Just after dawn the old city begins to wake. The jackhammer throb of a thousand electricity generators competes with raucous Hindi music blasting from the stereos they have brought to life. A discordant orchestra of scooter bleats, car horns, rickshaw chimes and temple bells nearly drowns out one of the day's early funeral processions. The cortege turns into the packed alleys surrounding the Golden Temple, where lanes that barely fit two abreast are thronged with devotees, foreheads smeared with vermilion tikka, a blessing from the temple priest.
Finally the mourners, their voices hoarse and cracking, make their way down to Manikarnika Ghat, where bodies are burned on the riverbank, to lay down their burden. The widow is directed to an observation deck above the burning platform. "Women cannot come to the burning," explains Papu. "They cry and wail and shout, and the soul cannot be released to Nirvana if someone is calling him back with tears."
Two other bodies have been burning since dawn. The funeral pyres, once piled more than a meter high, are now nothing but smoldering heaps of ash and fragmented bone. A blackened skull is all that remains of one; on the other a heat-shriveled thigh juts out, still attached to a cracked pelvis bone. Curiously, there is no odor of burnt flesh or hair. The bodies, in preparation for burning, have been dipped in the Ganges. "The holy river purifies all beings," says Papu, spitting betel juice from between blackened teeth. "That is why there is no odor."
A crowded rowboat burdened with a shrouded corpse labors its way out to the middle of the river. Pregnant women, holy men and children, among others, are thought to be clean. Needing no purification by fire, they are simply weighted down and lowered into the river's embrace. Closer to shore, one of the pure bodies has escaped its mid-river moorings and bobs among a group of children who pay it no heed. Varanasi is not for the fainthearted, but for those willing to risk a little discomfort, it offers a raw and intimate glimpse into the Indian way of life.
Back on the banks of the burning ghat, the funeral party prepares to light the pyre. The shroud has been pushed back from the corpse's face so he can look upon Rama, the sun. The eldest son circles the body once and sprinkles it with ghee, or clarified butter. Finally, hands trembling, he sets the dry wood alight, using live coals brought from his household's devotional fire. As the flames engulf the corpse, the adolescent turns away and covers his face with his hands.

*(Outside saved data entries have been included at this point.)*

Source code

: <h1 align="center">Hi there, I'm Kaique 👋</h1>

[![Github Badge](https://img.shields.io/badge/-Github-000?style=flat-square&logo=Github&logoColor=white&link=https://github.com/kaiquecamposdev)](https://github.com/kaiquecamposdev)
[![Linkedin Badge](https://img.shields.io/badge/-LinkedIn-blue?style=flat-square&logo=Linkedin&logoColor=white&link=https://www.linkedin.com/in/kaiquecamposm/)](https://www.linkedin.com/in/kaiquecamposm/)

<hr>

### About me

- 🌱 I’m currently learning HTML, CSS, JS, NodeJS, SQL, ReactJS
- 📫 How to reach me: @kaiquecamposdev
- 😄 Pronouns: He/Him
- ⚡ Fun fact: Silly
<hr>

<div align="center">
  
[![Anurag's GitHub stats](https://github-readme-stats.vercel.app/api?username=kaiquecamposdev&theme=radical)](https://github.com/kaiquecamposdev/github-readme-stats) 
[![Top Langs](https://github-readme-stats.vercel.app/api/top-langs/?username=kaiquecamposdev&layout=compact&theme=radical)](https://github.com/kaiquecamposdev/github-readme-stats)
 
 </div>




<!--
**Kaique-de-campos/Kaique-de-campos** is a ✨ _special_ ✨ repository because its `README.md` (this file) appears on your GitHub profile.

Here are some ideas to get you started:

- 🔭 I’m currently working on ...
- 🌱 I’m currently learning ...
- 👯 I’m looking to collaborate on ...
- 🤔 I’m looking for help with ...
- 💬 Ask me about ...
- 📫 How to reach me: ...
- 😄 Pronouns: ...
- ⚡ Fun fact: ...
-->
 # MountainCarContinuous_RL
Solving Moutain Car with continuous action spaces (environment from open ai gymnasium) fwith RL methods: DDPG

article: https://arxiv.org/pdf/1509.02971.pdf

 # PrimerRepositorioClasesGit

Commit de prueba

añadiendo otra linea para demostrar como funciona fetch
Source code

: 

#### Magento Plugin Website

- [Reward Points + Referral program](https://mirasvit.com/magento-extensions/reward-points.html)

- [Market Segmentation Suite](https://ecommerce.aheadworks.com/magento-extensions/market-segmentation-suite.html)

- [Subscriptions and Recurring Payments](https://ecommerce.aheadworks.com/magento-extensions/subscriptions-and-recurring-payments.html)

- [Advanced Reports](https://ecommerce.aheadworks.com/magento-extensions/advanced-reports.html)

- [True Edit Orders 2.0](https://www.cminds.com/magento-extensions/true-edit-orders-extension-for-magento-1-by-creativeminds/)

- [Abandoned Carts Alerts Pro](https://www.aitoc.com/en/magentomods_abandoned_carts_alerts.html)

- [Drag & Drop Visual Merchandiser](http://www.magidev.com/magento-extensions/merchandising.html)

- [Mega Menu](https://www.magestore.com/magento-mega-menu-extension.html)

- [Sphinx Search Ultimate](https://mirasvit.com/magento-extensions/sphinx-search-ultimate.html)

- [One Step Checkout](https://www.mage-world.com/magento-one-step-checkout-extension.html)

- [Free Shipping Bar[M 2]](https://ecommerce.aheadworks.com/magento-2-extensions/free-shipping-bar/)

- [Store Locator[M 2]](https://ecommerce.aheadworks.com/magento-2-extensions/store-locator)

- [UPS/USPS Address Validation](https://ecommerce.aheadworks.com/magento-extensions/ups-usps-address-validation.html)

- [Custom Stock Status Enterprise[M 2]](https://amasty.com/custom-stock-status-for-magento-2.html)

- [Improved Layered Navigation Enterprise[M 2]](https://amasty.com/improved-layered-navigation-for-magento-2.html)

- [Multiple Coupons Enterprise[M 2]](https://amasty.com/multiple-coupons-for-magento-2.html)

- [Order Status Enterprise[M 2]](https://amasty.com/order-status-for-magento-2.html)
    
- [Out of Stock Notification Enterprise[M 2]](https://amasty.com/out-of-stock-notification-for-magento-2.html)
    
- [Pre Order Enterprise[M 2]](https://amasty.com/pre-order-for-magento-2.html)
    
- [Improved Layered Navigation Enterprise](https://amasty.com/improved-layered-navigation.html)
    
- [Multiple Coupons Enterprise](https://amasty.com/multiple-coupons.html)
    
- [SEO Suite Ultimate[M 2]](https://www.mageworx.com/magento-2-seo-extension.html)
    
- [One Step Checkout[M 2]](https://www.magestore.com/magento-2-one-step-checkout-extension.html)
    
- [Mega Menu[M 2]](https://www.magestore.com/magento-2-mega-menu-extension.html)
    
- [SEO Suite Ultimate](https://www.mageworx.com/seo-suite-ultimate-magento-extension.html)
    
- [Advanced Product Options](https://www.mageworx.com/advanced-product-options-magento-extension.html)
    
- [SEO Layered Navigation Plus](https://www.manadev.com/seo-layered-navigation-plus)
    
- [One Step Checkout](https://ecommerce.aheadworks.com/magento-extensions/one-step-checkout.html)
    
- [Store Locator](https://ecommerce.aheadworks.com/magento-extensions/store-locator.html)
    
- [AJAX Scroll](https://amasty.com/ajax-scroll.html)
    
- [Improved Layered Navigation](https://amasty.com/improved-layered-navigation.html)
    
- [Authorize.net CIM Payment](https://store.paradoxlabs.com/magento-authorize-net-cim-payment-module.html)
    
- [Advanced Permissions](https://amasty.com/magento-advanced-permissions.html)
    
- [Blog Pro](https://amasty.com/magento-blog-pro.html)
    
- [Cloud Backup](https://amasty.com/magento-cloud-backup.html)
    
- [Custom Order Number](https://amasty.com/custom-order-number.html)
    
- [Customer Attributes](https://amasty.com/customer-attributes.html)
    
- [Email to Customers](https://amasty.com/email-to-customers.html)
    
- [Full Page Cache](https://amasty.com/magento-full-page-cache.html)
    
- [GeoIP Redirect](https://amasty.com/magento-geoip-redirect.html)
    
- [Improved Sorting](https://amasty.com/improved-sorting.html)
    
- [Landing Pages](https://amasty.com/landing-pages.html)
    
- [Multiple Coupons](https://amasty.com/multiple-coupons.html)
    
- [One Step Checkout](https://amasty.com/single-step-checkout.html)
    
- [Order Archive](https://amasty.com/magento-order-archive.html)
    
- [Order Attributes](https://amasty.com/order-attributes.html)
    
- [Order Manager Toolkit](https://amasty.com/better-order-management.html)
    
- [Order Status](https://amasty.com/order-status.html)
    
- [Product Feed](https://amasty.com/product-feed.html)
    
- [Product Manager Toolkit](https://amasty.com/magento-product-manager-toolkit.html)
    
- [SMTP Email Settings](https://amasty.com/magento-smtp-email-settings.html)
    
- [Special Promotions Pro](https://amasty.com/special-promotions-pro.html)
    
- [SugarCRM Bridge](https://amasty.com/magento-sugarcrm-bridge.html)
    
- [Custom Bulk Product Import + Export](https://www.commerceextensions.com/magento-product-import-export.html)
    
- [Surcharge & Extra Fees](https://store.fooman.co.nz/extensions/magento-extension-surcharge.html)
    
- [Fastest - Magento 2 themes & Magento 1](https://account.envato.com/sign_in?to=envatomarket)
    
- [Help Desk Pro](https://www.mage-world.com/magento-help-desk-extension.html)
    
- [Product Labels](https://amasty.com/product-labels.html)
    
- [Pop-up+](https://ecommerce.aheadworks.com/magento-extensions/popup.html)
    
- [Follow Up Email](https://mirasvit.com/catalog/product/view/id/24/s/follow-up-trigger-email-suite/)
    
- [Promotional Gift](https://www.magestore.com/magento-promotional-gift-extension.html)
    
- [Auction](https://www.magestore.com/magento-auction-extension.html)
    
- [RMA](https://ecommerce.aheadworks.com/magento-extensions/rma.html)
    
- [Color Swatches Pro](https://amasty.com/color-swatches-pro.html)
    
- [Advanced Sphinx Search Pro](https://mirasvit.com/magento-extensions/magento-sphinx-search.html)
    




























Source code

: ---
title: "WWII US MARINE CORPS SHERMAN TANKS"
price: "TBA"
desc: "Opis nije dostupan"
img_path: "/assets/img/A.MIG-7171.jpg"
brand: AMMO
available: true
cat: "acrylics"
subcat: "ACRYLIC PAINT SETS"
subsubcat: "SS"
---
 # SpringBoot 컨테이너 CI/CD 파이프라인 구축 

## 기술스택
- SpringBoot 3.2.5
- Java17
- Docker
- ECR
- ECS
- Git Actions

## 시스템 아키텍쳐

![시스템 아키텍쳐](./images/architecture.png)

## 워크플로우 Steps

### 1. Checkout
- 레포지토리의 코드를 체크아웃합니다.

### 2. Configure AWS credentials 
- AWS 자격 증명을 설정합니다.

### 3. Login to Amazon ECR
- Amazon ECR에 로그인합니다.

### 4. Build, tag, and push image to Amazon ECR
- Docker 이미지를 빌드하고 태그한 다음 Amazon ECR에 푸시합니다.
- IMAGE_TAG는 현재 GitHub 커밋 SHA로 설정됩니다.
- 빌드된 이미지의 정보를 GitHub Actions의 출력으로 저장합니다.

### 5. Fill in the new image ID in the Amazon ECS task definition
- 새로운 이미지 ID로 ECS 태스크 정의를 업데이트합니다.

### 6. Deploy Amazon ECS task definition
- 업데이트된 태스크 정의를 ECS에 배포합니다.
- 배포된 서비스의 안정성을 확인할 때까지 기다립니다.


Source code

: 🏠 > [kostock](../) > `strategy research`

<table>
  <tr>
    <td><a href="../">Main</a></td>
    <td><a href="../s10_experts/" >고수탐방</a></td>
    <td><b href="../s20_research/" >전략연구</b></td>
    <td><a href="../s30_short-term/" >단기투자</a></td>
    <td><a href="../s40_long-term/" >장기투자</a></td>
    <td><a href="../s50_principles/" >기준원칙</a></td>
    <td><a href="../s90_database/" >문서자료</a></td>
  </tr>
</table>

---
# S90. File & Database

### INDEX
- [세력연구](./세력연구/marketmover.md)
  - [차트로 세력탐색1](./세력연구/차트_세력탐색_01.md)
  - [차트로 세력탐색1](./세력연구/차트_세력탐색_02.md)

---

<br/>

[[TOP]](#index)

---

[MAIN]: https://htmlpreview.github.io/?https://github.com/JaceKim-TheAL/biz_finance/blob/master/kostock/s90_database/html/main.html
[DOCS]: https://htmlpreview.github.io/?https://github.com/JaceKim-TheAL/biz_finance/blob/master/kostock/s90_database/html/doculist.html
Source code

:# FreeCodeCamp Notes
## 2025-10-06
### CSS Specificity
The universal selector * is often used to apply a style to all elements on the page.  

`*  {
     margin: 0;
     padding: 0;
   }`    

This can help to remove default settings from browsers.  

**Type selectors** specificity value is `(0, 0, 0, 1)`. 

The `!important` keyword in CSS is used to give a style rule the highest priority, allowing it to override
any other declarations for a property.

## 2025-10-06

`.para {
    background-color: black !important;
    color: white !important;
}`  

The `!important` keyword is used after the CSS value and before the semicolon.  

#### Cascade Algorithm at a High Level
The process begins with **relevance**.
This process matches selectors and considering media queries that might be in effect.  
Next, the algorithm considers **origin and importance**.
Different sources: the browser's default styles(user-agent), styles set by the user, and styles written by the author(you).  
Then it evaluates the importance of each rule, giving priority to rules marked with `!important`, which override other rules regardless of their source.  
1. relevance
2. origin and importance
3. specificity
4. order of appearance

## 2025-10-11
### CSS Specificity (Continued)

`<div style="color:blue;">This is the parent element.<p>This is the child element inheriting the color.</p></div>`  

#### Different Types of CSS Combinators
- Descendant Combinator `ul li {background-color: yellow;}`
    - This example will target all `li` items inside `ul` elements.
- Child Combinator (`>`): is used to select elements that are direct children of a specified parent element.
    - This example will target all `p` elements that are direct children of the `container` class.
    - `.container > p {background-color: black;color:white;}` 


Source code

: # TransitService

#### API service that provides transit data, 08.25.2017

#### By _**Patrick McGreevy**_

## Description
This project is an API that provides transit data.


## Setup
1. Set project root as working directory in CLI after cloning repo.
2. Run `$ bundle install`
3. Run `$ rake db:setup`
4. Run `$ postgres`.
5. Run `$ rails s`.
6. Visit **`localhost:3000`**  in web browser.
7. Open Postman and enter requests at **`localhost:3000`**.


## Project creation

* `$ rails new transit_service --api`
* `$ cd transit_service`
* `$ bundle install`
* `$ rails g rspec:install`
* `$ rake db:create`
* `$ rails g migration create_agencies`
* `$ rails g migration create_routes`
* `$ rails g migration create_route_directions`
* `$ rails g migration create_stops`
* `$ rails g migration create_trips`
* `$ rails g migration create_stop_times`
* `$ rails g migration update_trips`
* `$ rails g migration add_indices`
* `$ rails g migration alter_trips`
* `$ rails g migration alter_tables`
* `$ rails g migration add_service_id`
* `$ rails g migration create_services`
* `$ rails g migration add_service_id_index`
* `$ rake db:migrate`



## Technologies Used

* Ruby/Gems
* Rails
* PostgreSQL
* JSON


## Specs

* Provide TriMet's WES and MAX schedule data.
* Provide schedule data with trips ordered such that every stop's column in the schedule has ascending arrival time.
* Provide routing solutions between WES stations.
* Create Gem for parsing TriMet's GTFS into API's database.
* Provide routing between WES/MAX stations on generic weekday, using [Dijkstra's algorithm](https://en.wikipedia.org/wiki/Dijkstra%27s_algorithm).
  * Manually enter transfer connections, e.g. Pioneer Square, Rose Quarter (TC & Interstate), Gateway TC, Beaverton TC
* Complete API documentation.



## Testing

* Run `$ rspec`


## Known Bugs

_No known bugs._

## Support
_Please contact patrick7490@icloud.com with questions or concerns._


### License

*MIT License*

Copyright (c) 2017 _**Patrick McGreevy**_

Papu is not concerned about voyeuristic tourists. In fact, he worries they may be too timid to approach the burning platform. "Cremation is an education for everyone," he says. "People see the dead bodies and think about the meaning of their own lives. They realize that at the end of a life only the good deeds and the bad deeds remain." As for earthly trappings, they won't make it through the flames. Those you leave behind in Varanasi.